The novel confronted and exposed the difficulties faced by this landless population, and it argued persuasively for the need to organize labor forces. When he prepared to publish the book, Steinbeck said, "I want to put a tag of shame on the greedy bastards who are responsible for this [the Great Depression and its effects]." After publication, he told a reporter that, "I've done my damndest to rip a reader's nerves to rags." Because of his staunch support for the working class, he won their praise and admiration. Critically acclaimed, the novel won the National Book Award and Pulitzer Prize for fiction the year immediately after its publication, 1940. Its popular success matched the critical praise, and Hollywood produced a film adaptation of the novel in 1940, starring Jane Fonda and directed by John Ford, which was widely watched.

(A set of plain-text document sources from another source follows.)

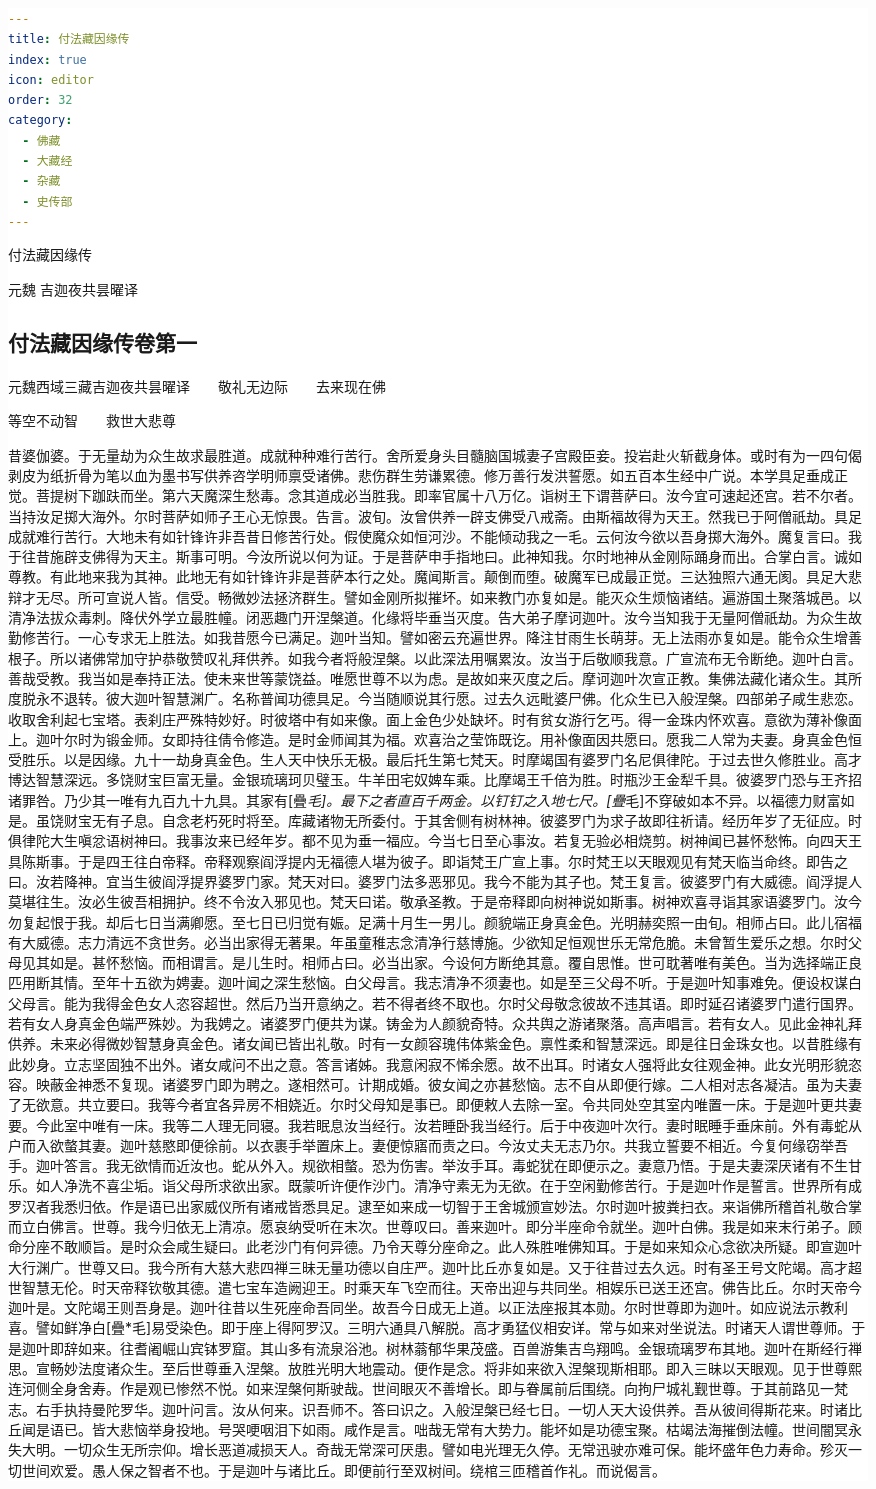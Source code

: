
 ```yaml
---
title: 付法藏因缘传
index: true
icon: editor
order: 32
category:
  - 佛藏
  - 大藏经
  - 杂藏
  - 史传部
---
```


  付法藏因缘传  

元魏 吉迦夜共昙曜译  

## 付法藏因缘传卷第一

元魏西域三藏吉迦夜共昙曜译　　敬礼无边际　　去来现在佛  

等空不动智　　救世大悲尊  

昔婆伽婆。于无量劫为众生故求最胜道。成就种种难行苦行。舍所爱身头目髓脑国城妻子宫殿臣妾。投岩赴火斩截身体。或时有为一四句偈剥皮为纸折骨为笔以血为墨书写供养咨学明师禀受诸佛。悲伤群生劳谦累德。修万善行发洪誓愿。如五百本生经中广说。本学具足垂成正觉。菩提树下跏趺而坐。第六天魔深生愁毒。念其道成必当胜我。即率官属十八万亿。诣树王下谓菩萨曰。汝今宜可速起还宫。若不尔者。当持汝足掷大海外。尔时菩萨如师子王心无惊畏。告言。波旬。汝曾供养一辟支佛受八戒斋。由斯福故得为天王。然我已于阿僧祇劫。具足成就难行苦行。大地未有如针锋许非吾昔日修苦行处。假使魔众如恒河沙。不能倾动我之一毛。云何汝今欲以吾身掷大海外。魔复言曰。我于往昔施辟支佛得为天主。斯事可明。今汝所说以何为证。于是菩萨申手指地曰。此神知我。尔时地神从金刚际踊身而出。合掌白言。诚如尊教。有此地来我为其神。此地无有如针锋许非是菩萨本行之处。魔闻斯言。颠倒而堕。破魔军已成最正觉。三达独照六通无阂。具足大悲辩才无尽。所可宣说人皆。信受。畅微妙法拯济群生。譬如金刚所拟摧坏。如来教门亦复如是。能灭众生烦恼诸结。遍游国土聚落城邑。以清净法拔众毒刺。降伏外学立最胜幢。闭恶趣门开涅槃道。化缘将毕垂当灭度。告大弟子摩诃迦叶。汝今当知我于无量阿僧祇劫。为众生故勤修苦行。一心专求无上胜法。如我昔愿今已满足。迦叶当知。譬如密云充遍世界。降注甘雨生长萌芽。无上法雨亦复如是。能令众生增善根子。所以诸佛常加守护恭敬赞叹礼拜供养。如我今者将般涅槃。以此深法用嘱累汝。汝当于后敬顺我意。广宣流布无令断绝。迦叶白言。善哉受教。我当如是奉持正法。使未来世等蒙饶益。唯愿世尊不以为虑。是故如来灭度之后。摩诃迦叶次宣正教。集佛法藏化诸众生。其所度脱永不退转。彼大迦叶智慧渊广。名称普闻功德具足。今当随顺说其行愿。过去久远毗婆尸佛。化众生已入般涅槃。四部弟子咸生悲恋。收取舍利起七宝塔。表刹庄严殊特妙好。时彼塔中有如来像。面上金色少处缺坏。时有贫女游行乞丐。得一金珠内怀欢喜。意欲为薄补像面上。迦叶尔时为锻金师。女即持往倩令修造。是时金师闻其为福。欢喜治之莹饰既讫。用补像面因共愿曰。愿我二人常为夫妻。身真金色恒受胜乐。以是因缘。九十一劫身真金色。生人天中快乐无极。最后托生第七梵天。时摩竭国有婆罗门名尼俱律陀。于过去世久修胜业。高才博达智慧深远。多饶财宝巨富无量。金银琉璃珂贝璧玉。牛羊田宅奴婢车乘。比摩竭王千倍为胜。时瓶沙王金犁千具。彼婆罗门恐与王齐招诸罪咎。乃少其一唯有九百九十九具。其家有[疊*毛]。最下之者直百千两金。以钉钉之入地七尺。[疊*毛]不穿破如本不异。以福德力财富如是。虽饶财宝无有子息。自念老朽死时将至。库藏诸物无所委付。于其舍侧有树林神。彼婆罗门为求子故即往祈请。经历年岁了无征应。时俱律陀大生嗔忿语树神曰。我事汝来已经年岁。都不见为垂一福应。今当七日至心事汝。若复无验必相烧剪。树神闻已甚怀愁怖。向四天王具陈斯事。于是四王往白帝释。帝释观察阎浮提内无福德人堪为彼子。即诣梵王广宣上事。尔时梵王以天眼观见有梵天临当命终。即告之曰。汝若降神。宜当生彼阎浮提界婆罗门家。梵天对曰。婆罗门法多恶邪见。我今不能为其子也。梵王复言。彼婆罗门有大威德。阎浮提人莫堪往生。汝必生彼吾相拥护。终不令汝入邪见也。梵天曰诺。敬承圣教。于是帝释即向树神说如斯事。树神欢喜寻诣其家语婆罗门。汝今勿复起恨于我。却后七日当满卿愿。至七日已归觉有娠。足满十月生一男儿。颜貌端正身真金色。光明赫奕照一由旬。相师占曰。此儿宿福有大威德。志力清远不贪世务。必当出家得无著果。年虽童稚志念清净行慈博施。少欲知足恒观世乐无常危脆。未曾暂生爱乐之想。尔时父母见其如是。甚怀愁恼。而相谓言。是儿生时。相师占曰。必当出家。今设何方断绝其意。覆自思惟。世可耽著唯有美色。当为选择端正良匹用断其情。至年十五欲为娉妻。迦叶闻之深生愁恼。白父母言。我志清净不须妻也。如是至三父母不听。于是迦叶知事难免。便设权谋白父母言。能为我得金色女人恣容超世。然后乃当开意纳之。若不得者终不取也。尔时父母敬念彼故不违其语。即时延召诸婆罗门遣行国界。若有女人身真金色端严殊妙。为我娉之。诸婆罗门便共为谋。铸金为人颜貌奇特。众共舆之游诸聚落。高声唱言。若有女人。见此金神礼拜供养。未来必得微妙智慧身真金色。诸女闻已皆出礼敬。时有一女颜容瑰伟体紫金色。禀性柔和智慧深远。即是往日金珠女也。以昔胜缘有此妙身。立志坚固独不出外。诸女咸问不出之意。答言诸姊。我意闲寂不悕余愿。故不出耳。时诸女人强将此女往观金神。此女光明形貌恣容。映蔽金神悉不复现。诸婆罗门即为聘之。遂相然可。计期成婚。彼女闻之亦甚愁恼。志不自从即便行嫁。二人相对志各凝洁。虽为夫妻了无欲意。共立要曰。我等今者宜各异房不相娆近。尔时父母知是事已。即便敕人去除一室。令共同处空其室内唯置一床。于是迦叶更共妻要。今此室中唯有一床。我等二人理无同寝。我若眠息汝当经行。汝若睡卧我当经行。后于中夜迦叶次行。妻时眠睡手垂床前。外有毒蛇从户而入欲螫其妻。迦叶慈愍即便徐前。以衣裹手举置床上。妻便惊寤而责之曰。今汝丈夫无志乃尔。共我立誓要不相近。今复何缘窃举吾手。迦叶答言。我无欲情而近汝也。蛇从外入。规欲相螫。恐为伤害。举汝手耳。毒蛇犹在即便示之。妻意乃悟。于是夫妻深厌诸有不生甘乐。如人净洗不喜尘垢。诣父母所求欲出家。既蒙听许便作沙门。清净守素无为无欲。在于空闲勤修苦行。于是迦叶作是誓言。世界所有成罗汉者我悉归依。作是语已出家威仪所有诸戒皆悉具足。逮至如来成一切智于王舍城颁宣妙法。尔时迦叶披粪扫衣。来诣佛所稽首礼敬合掌而立白佛言。世尊。我今归依无上清凉。愿哀纳受听在末次。世尊叹曰。善来迦叶。即分半座命令就坐。迦叶白佛。我是如来末行弟子。顾命分座不敢顺旨。是时众会咸生疑曰。此老沙门有何异德。乃令天尊分座命之。此人殊胜唯佛知耳。于是如来知众心念欲决所疑。即宣迦叶大行渊广。世尊又曰。我今所有大慈大悲四禅三昧无量功德以自庄严。迦叶比丘亦复如是。又于往昔过去久远。时有圣王号文陀竭。高才超世智慧无伦。时天帝释钦敬其德。遣七宝车造阙迎王。时乘天车飞空而往。天帝出迎与共同坐。相娱乐已送王还宫。佛告比丘。尔时天帝今迦叶是。文陀竭王则吾身是。迦叶往昔以生死座命吾同坐。故吾今日成无上道。以正法座报其本勋。尔时世尊即为迦叶。如应说法示教利喜。譬如鲜净白[疊*毛]易受染色。即于座上得阿罗汉。三明六通具八解脱。高才勇猛仪相安详。常与如来对坐说法。时诸天人谓世尊师。于是迦叶即辞如来。往耆阇崛山宾钵罗窟。其山多有流泉浴池。树林蓊郁华果茂盛。百兽游集吉鸟翔鸣。金银琉璃罗布其地。迦叶在斯经行禅思。宣畅妙法度诸众生。至后世尊垂入涅槃。放胜光明大地震动。便作是念。将非如来欲入涅槃现斯相耶。即入三昧以天眼观。见于世尊熙连河侧全身舍寿。作是观已惨然不悦。如来涅槃何斯驶哉。世间眼灭不善增长。即与眷属前后围绕。向拘尸城礼觐世尊。于其前路见一梵志。右手执持曼陀罗华。迦叶问言。汝从何来。识吾师不。答曰识之。入般涅槃已经七日。一切人天大设供养。吾从彼间得斯花来。时诸比丘闻是语已。皆大悲恼举身投地。号哭哽咽泪下如雨。咸作是言。咄哉无常有大势力。能坏如是功德宝聚。枯竭法海摧倒法幢。世间闇冥永失大明。一切众生无所宗仰。增长恶道减损天人。奇哉无常深可厌患。譬如电光理无久停。无常迅驶亦难可保。能坏盛年色力寿命。殄灭一切世间欢爱。愚人保之智者不也。于是迦叶与诸比丘。即便前行至双树间。绕棺三匝稽首作礼。而说偈言。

The Grapes of Wrath continues to influence readers and classrooms even though it is far removed from its historical context. It is still one of the most widely read novels in both high school and college classrooms. The novel has even continued to prompt further research, and just recently the Steinbeck Institute commissioned researchers to trace the path of the Joads. They reported that little has changed - a traveler that sets out from Oklahoma and goes towards California is met with wide expanses and difficult terrain, just like the Joads encountered. In more ways than one, The Grapes of Wrath is timeless.